When you copy the listing, reproduce each line as it appears and omit every image.
- - -
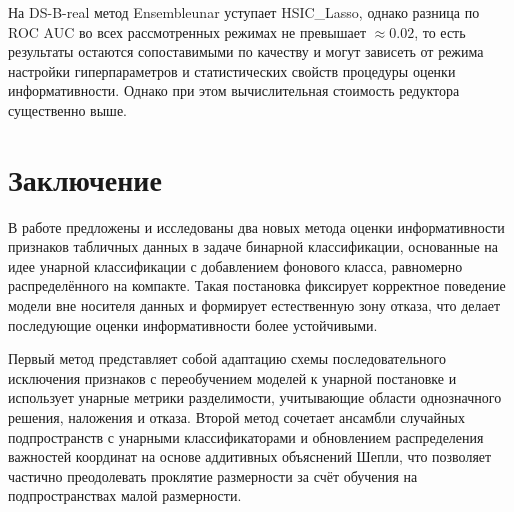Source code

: \documentclass[12pt,a4paper]{article}
\begin{document}
\begin{table}[H]
\caption{Результаты на DS-B-real (MLP, $q=15$)}
\label{tab:exp:DSBreal:MLP:q15}
\centering\small
{}
\end{table}

На DS-B-real метод Ensembleunar уступает HSIC\_Lasso,
однако разница по ROC AUC во всех рассмотренных режимах не превышает $\approx 0.02$,
то есть результаты остаются сопоставимыми по качеству и могут зависеть от режима настройки
гиперпараметров и статистических свойств процедуры оценки информативности.
Однако при этом вычислительная стоимость редуктора существенно выше.

\section*{Заключение}

В работе предложены и исследованы два новых метода оценки информативности признаков табличных данных
в задаче бинарной классификации, основанные на идее унарной классификации с добавлением фонового класса,
равномерно распределённого на компакте. Такая постановка фиксирует корректное поведение модели вне носителя
данных и формирует естественную зону отказа, что делает последующие оценки информативности более устойчивыми.

Первый метод представляет собой адаптацию схемы последовательного исключения признаков с переобучением моделей 
к унарной постановке и использует унарные метрики разделимости, учитывающие области
однозначного решения, наложения и отказа. Второй метод сочетает ансамбли случайных подпространств 
с унарными классификаторами и обновлением распределения важностей 
координат на основе аддитивных объяснений Шепли, что позволяет частично преодолевать проклятие размерности
за счёт обучения на подпространствах малой размерности.
\end{document}
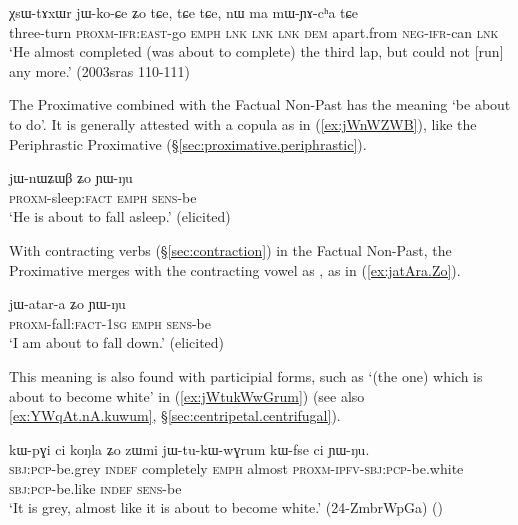 \begin{exe}
\ex \label{ex:XsWtAxWr.jikoCe}
\gll  χsɯ-tɤxɯr jɯ-ko-ɕe ʑo tɕe,  tɕe tɕe, nɯ ma mɯ-ɲɤ-cʰa tɕe \\
three-turn \textsc{proxm}-\textsc{ifr}:\textsc{east}-go \textsc{emph} \textsc{lnk} \textsc{lnk} \textsc{lnk} \textsc{dem} apart.from \textsc{neg}-\textsc{ifr}-can \textsc{lnk} \\
\glt `He almost completed (was about to complete) the third lap, but could not [run] any more.' (2003sras 110-111)
\end{exe}

The Proximative combined with the Factual Non-Past has the meaning `be about to do'. It is generally attested with a copula as in (\ref{ex:jWnWZWB}), like the Periphrastic Proximative (§\ref{sec:proximative.periphrastic}). 

\begin{exe}
\ex \label{ex:jWnWZWB}
\gll jɯ-nɯʑɯβ ʑo ɲɯ-ŋu \\
\textsc{proxm}-sleep:\textsc{fact} \textsc{emph} \textsc{sens}-be \\
\glt `He is about to fall asleep.' (elicited)
\end{exe}

With contracting verbs (§\ref{sec:contraction}) in the Factual Non-Past, the Proximative merges with the contracting vowel as , as in (\ref{ex:jatAra.Zo}).

\begin{exe}
\ex \label{ex:jatAra.Zo}
\gll jɯ-atar-a ʑo ɲɯ-ŋu \\
\textsc{proxm}-fall:\textsc{fact}-\textsc{1sg} \textsc{emph} \textsc{sens}-be \\
\glt `I am about to fall down.' (elicited)
\end{exe}


This meaning is also found with participial forms, such as  `(the one) which is about to become white' in (\ref{ex:jWtukWwGrum}) (see also \ref {ex:YWqAt.nA.kuwum}, §\ref{sec:centripetal.centrifugal}).
 
 \begin{exe} 
\ex \label{ex:jWtukWwGrum}
\gll  kɯ-pɣi ci koŋla ʑo zɯmi jɯ-tu-kɯ-wɣrum kɯ-fse ci ɲɯ-ŋu.  \\
\textsc{sbj}:\textsc{pcp}-be.grey \textsc{indef} completely \textsc{emph} almost \textsc{proxm}-\textsc{ipfv}-\textsc{sbj}:\textsc{pcp}-be.white \textsc{sbj}:\textsc{pcp}-be.like \textsc{indef} \textsc{sens}-be \\
\glt `It is grey, almost like it is about to become white.'  (24-ZmbrWpGa)
()
\end{exe}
- - -
Result of the task:
Source code

: \documentclass[12pt,a4paper]{article}
\begin{document}
\begin{table}[H]
\caption{Результаты на DS-B-real (MLP, $q=15$)}
\label{tab:exp:DSBreal:MLP:q15}
\centering\small
{}
\end{table}

На DS-B-real метод Ensembleunar уступает HSIC\_Lasso,
однако разница по ROC AUC во всех рассмотренных режимах не превышает $\approx 0.02$,
то есть результаты остаются сопоставимыми по качеству и могут зависеть от режима настройки
гиперпараметров и статистических свойств процедуры оценки информативности.
Однако при этом вычислительная стоимость редуктора существенно выше.

\section*{Заключение}

В работе предложены и исследованы два новых метода оценки информативности признаков табличных данных
в задаче бинарной классификации, основанные на идее унарной классификации с добавлением фонового класса,
равномерно распределённого на компакте. Такая постановка фиксирует корректное поведение модели вне носителя
данных и формирует естественную зону отказа, что делает последующие оценки информативности более устойчивыми.

Первый метод представляет собой адаптацию схемы последовательного исключения признаков с переобучением моделей 
к унарной постановке и использует унарные метрики разделимости, учитывающие области
однозначного решения, наложения и отказа. Второй метод сочетает ансамбли случайных подпространств 
с унарными классификаторами и обновлением распределения важностей 
координат на основе аддитивных объяснений Шепли, что позволяет частично преодолевать проклятие размерности
за счёт обучения на подпространствах малой размерности.
\end{document}
 \begin{exe}
\ex \label{ex:XsWtAxWr.jikoCe}
\gll  χsɯ-tɤxɯr jɯ-ko-ɕe ʑo tɕe,  tɕe tɕe, nɯ ma mɯ-ɲɤ-cʰa tɕe \\
three-turn \textsc{proxm}-\textsc{ifr}:\textsc{east}-go \textsc{emph} \textsc{lnk} \textsc{lnk} \textsc{lnk} \textsc{dem} apart.from \textsc{neg}-\textsc{ifr}-can \textsc{lnk} \\
\glt `He almost completed (was about to complete) the third lap, but could not [run] any more.' (2003sras 110-111)
\end{exe}

The Proximative combined with the Factual Non-Past has the meaning `be about to do'. It is generally attested with a copula as in (\ref{ex:jWnWZWB}), like the Periphrastic Proximative (§\ref{sec:proximative.periphrastic}). 

\begin{exe}
\ex \label{ex:jWnWZWB}
\gll jɯ-nɯʑɯβ ʑo ɲɯ-ŋu \\
\textsc{proxm}-sleep:\textsc{fact} \textsc{emph} \textsc{sens}-be \\
\glt `He is about to fall asleep.' (elicited)
\end{exe}

With contracting verbs (§\ref{sec:contraction}) in the Factual Non-Past, the Proximative merges with the contracting vowel as , as in (\ref{ex:jatAra.Zo}).

\begin{exe}
\ex \label{ex:jatAra.Zo}
\gll jɯ-atar-a ʑo ɲɯ-ŋu \\
\textsc{proxm}-fall:\textsc{fact}-\textsc{1sg} \textsc{emph} \textsc{sens}-be \\
\glt `I am about to fall down.' (elicited)
\end{exe}


This meaning is also found with participial forms, such as  `(the one) which is about to become white' in (\ref{ex:jWtukWwGrum}) (see also \ref {ex:YWqAt.nA.kuwum}, §\ref{sec:centripetal.centrifugal}).
 
 \begin{exe} 
\ex \label{ex:jWtukWwGrum}
\gll  kɯ-pɣi ci koŋla ʑo zɯmi jɯ-tu-kɯ-wɣrum kɯ-fse ci ɲɯ-ŋu.  \\
\textsc{sbj}:\textsc{pcp}-be.grey \textsc{indef} completely \textsc{emph} almost \textsc{proxm}-\textsc{ipfv}-\textsc{sbj}:\textsc{pcp}-be.white \textsc{sbj}:\textsc{pcp}-be.like \textsc{indef} \textsc{sens}-be \\
\glt `It is grey, almost like it is about to become white.'  (24-ZmbrWpGa)
()
\end{exe}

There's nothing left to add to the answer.